Exercise requirements. How many lines of these records hold the string "tensors"? Reply with the number alone.
—————
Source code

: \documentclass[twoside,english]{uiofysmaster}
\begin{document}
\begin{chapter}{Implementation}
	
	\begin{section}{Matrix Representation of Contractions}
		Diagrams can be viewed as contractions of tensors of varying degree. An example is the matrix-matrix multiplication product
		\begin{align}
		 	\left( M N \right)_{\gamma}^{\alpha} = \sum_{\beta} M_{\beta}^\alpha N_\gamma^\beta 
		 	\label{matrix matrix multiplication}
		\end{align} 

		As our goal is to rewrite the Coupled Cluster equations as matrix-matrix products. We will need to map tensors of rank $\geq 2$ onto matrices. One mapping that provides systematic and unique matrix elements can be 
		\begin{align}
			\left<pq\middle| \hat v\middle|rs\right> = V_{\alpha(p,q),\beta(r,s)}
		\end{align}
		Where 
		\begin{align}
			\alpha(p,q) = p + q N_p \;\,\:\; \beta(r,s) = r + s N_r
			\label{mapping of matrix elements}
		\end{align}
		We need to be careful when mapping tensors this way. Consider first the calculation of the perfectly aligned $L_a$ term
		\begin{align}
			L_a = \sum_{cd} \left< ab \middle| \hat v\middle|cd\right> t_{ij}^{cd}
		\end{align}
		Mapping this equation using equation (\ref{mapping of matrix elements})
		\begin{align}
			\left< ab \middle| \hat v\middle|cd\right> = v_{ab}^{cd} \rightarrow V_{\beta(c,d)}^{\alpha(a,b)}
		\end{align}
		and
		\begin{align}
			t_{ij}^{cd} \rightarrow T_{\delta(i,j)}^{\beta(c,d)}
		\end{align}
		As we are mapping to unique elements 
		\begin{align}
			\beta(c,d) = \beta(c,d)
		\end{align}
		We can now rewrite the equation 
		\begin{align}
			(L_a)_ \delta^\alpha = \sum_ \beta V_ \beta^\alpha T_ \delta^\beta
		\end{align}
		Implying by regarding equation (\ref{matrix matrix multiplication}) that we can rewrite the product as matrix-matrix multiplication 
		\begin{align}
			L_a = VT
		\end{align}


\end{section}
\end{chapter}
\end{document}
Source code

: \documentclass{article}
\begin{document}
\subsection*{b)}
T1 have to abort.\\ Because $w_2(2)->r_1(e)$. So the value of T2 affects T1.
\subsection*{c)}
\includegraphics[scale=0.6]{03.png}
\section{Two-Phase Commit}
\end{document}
—————
Reply. 3